What did the Immigration Act of 1907 do?

Immigration Act of 1907 allowed the president to make an agreement with Japan to limit the number of Japanese immigrants. The law also barred the feebleminded, those with physical or mental defects, those suffering from tuberculosis, children under 16 without parents, and women entering for “immoral purposes.”

Who wrote the Immigration Act of 1907?

President Theodore Roosevelt
The Immigration Act of 1907 was a piece of federal United States immigration legislation passed by the 59th Congress and signed into law by President Theodore Roosevelt on February 20, 1907….Immigration Act of 1907.

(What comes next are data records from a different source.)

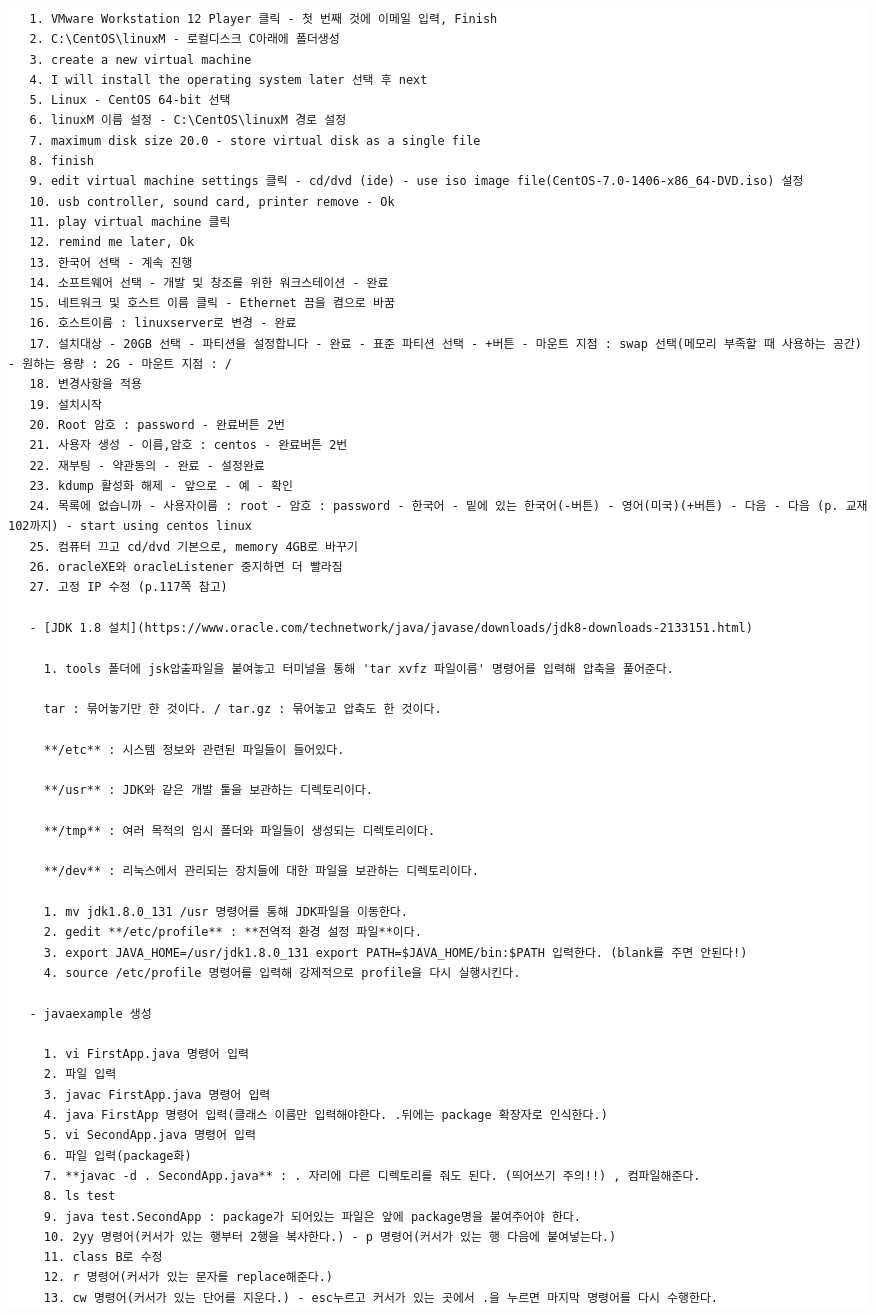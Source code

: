       1. VMware Workstation 12 Player 클릭 - 첫 번째 것에 이메일 입력, Finish
       2. C:\CentOS\linuxM - 로컬디스크 C아래에 폴더생성
       3. create a new virtual machine
       4. I will install the operating system later 선택 후 next
       5. Linux - CentOS 64-bit 선택
       6. linuxM 이름 설정 - C:\CentOS\linuxM 경로 설정
       7. maximum disk size 20.0 - store virtual disk as a single file
       8. finish
       9. edit virtual machine settings 클릭 - cd/dvd (ide) - use iso image file(CentOS-7.0-1406-x86_64-DVD.iso) 설정
       10. usb controller, sound card, printer remove - Ok
       11. play virtual machine 클릭
       12. remind me later, Ok
       13. 한국어 선택 - 계속 진행
       14. 소프트웨어 선택 - 개발 및 창조를 위한 워크스테이션 - 완료
       15. 네트워크 및 호스트 이름 클릭 - Ethernet 끔을 켬으로 바꿈
       16. 호스트이름 : linuxserver로 변경 - 완료
       17. 설치대상 - 20GB 선택 - 파티션을 설정합니다 - 완료 - 표준 파티션 선택 - +버튼 - 마운트 지점 : swap 선택(메모리 부족할 때 사용하는 공간) - 원하는 용량 : 2G - 마운트 지점 : /
       18. 변경사항을 적용
       19. 설치시작
       20. Root 암호 : password - 완료버튼 2번
       21. 사용자 생성 - 이름,암호 : centos - 완료버튼 2번
       22. 재부팅 - 약관동의 - 완료 - 설정완료
       23. kdump 활성화 해제 - 앞으로 - 예 - 확인
       24. 목록에 없습니까 - 사용자이름 : root - 암호 : password - 한국어 - 밑에 있는 한국어(-버튼) - 영어(미국)(+버튼) - 다음 - 다음 (p. 교재 102까지) - start using centos linux
       25. 컴퓨터 끄고 cd/dvd 기본으로, memory 4GB로 바꾸기
       26. oracleXE와 oracleListener 중지하면 더 빨라짐
       27. 고정 IP 수정 (p.117쪽 참고)
     
       - [JDK 1.8 설치](https://www.oracle.com/technetwork/java/javase/downloads/jdk8-downloads-2133151.html)
     
         1. tools 폴더에 jsk압출파일을 붙여놓고 터미널을 통해 'tar xvfz 파일이름' 명령어를 입력해 압축을 풀어준다.
     
         tar : 묶어놓기만 한 것이다. / tar.gz : 묶어놓고 압축도 한 것이다.
     
         **/etc** : 시스템 정보와 관련된 파일들이 들어있다.
     
         **/usr** : JDK와 같은 개발 툴을 보관하는 디렉토리이다.
     
         **/tmp** : 여러 목적의 임시 폴더와 파일들이 생성되는 디렉토리이다.
     
         **/dev** : 리눅스에서 관리되는 장치들에 대한 파일을 보관하는 디렉토리이다.
     
         1. mv jdk1.8.0_131 /usr 명령어를 통해 JDK파일을 이동한다.
         2. gedit **/etc/profile** : **전역적 환경 설정 파일**이다.
         3. export JAVA_HOME=/usr/jdk1.8.0_131 export PATH=$JAVA_HOME/bin:$PATH 입력한다. (blank를 주면 안된다!)
         4. source /etc/profile 명령어를 입력해 강제적으로 profile을 다시 실행시킨다.
     
       - javaexample 생성
     
         1. vi FirstApp.java 명령어 입력
         2. 파일 입력
         3. javac FirstApp.java 명령어 입력
         4. java FirstApp 명령어 입력(클래스 이름만 입력해야한다. .뒤에는 package 확장자로 인식한다.)
         5. vi SecondApp.java 명령어 입력
         6. 파일 입력(package화)
         7. **javac -d . SecondApp.java** : . 자리에 다른 디렉토리를 줘도 된다. (띄어쓰기 주의!!) , 컴파일해준다.
         8. ls test
         9. java test.SecondApp : package가 되어있는 파일은 앞에 package명을 붙여주어야 한다.
         10. 2yy 명령어(커서가 있는 행부터 2행을 복사한다.) - p 명령어(커서가 있는 행 다음에 붙여넣는다.)
         11. class B로 수정
         12. r 명령어(커서가 있는 문자를 replace해준다.)
         13. cw 명령어(커서가 있는 단어를 지운다.) - esc누르고 커서가 있는 곳에서 .을 누르면 마지막 명령어를 다시 수행한다.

Enacted by the 59th United States Congress
Public law 59-96
Statutes at Large 34 Stat. 898

When was the Immigration Act of 1907 repealed?

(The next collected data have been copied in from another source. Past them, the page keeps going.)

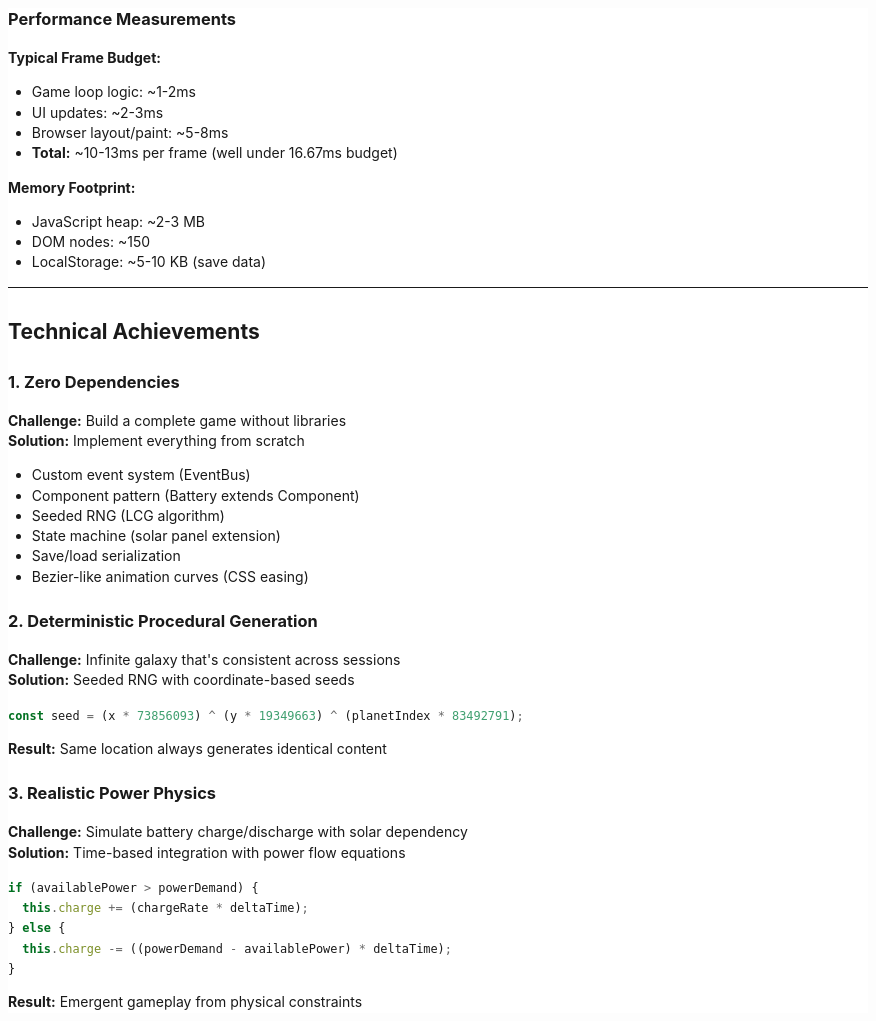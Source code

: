 ### Performance Measurements

**Typical Frame Budget:**
- Game loop logic: ~1-2ms
- UI updates: ~2-3ms
- Browser layout/paint: ~5-8ms
- **Total:** ~10-13ms per frame (well under 16.67ms budget)

**Memory Footprint:**
- JavaScript heap: ~2-3 MB
- DOM nodes: ~150
- LocalStorage: ~5-10 KB (save data)

---

## Technical Achievements

### 1. Zero Dependencies

**Challenge:** Build a complete game without libraries  
**Solution:** Implement everything from scratch

- Custom event system (EventBus)
- Component pattern (Battery extends Component)
- Seeded RNG (LCG algorithm)
- State machine (solar panel extension)
- Save/load serialization
- Bezier-like animation curves (CSS easing)

### 2. Deterministic Procedural Generation

**Challenge:** Infinite galaxy that's consistent across sessions  
**Solution:** Seeded RNG with coordinate-based seeds

```javascript
const seed = (x * 73856093) ^ (y * 19349663) ^ (planetIndex * 83492791);
```

**Result:** Same location always generates identical content

### 3. Realistic Power Physics

**Challenge:** Simulate battery charge/discharge with solar dependency  
**Solution:** Time-based integration with power flow equations

```javascript
if (availablePower > powerDemand) {
  this.charge += (chargeRate * deltaTime);
} else {
  this.charge -= ((powerDemand - availablePower) * deltaTime);
}
```

**Result:** Emergent gameplay from physical constraints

This agreement was ended in 1924 by the act of Congress excluding immigration from Japan.

What was Teddy Roosevelt’s philosophy?

Roosevelt has been the main figure identified with progressive conservatism as a political tradition. Roosevelt stated that he had “always believed that wise progressivism and wise conservatism go hand in hand”.

What were Roosevelt’s 3 C’s?

More recently, historians have distilled the Square Deal to the “three C’s” of consumer protection, corporate regulation, and conservationism, as shorthand for the most important domestic goals of Theodore Roosevelt’s presidency.

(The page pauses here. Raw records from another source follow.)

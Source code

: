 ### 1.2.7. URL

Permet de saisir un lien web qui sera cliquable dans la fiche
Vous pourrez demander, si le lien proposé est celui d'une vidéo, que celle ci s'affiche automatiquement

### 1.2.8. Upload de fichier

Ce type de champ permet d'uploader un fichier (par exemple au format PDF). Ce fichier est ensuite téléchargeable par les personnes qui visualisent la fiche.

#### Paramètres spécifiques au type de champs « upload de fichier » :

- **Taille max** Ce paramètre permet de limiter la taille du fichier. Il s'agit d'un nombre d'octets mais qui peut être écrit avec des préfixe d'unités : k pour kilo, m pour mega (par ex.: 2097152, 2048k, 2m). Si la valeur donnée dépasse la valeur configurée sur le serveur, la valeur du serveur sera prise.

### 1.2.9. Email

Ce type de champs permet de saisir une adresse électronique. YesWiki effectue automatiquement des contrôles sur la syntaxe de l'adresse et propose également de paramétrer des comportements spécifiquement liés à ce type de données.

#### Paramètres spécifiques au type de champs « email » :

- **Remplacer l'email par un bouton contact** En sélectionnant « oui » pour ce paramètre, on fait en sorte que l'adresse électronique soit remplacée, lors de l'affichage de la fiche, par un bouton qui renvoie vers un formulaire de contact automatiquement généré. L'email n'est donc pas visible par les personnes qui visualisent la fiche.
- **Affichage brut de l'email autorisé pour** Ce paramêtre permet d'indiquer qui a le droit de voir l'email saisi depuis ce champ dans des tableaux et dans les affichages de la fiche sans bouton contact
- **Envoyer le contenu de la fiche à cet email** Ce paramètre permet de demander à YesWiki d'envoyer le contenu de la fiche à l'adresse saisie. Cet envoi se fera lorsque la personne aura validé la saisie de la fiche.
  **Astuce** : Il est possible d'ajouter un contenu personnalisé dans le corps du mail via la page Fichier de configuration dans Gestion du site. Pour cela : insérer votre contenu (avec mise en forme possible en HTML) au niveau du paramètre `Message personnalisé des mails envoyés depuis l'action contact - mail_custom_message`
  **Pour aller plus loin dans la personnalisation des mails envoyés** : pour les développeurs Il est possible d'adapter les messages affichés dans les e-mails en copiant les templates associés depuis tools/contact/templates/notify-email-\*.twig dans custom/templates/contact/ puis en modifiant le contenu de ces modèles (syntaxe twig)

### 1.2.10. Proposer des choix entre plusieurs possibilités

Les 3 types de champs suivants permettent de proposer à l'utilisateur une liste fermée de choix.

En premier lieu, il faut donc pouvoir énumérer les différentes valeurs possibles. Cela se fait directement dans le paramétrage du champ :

What laws did Roosevelt pass?

His presidency saw the passage of the Pure Food and Drug Act, which established the Food and Drug Administration to regulate food safety, and the Hepburn Act, which increased the regulatory power of the Interstate Commerce Commission.

What was Franklin Roosevelt known for?

The Roosevelt presidency began in the midst of the Great Depression and during the first 100 days of the 73rd U.S. Congress, he spearheaded unprecedented federal legislative productivity. Roosevelt called for the creation of programs designed to produce relief, recovery, and reform.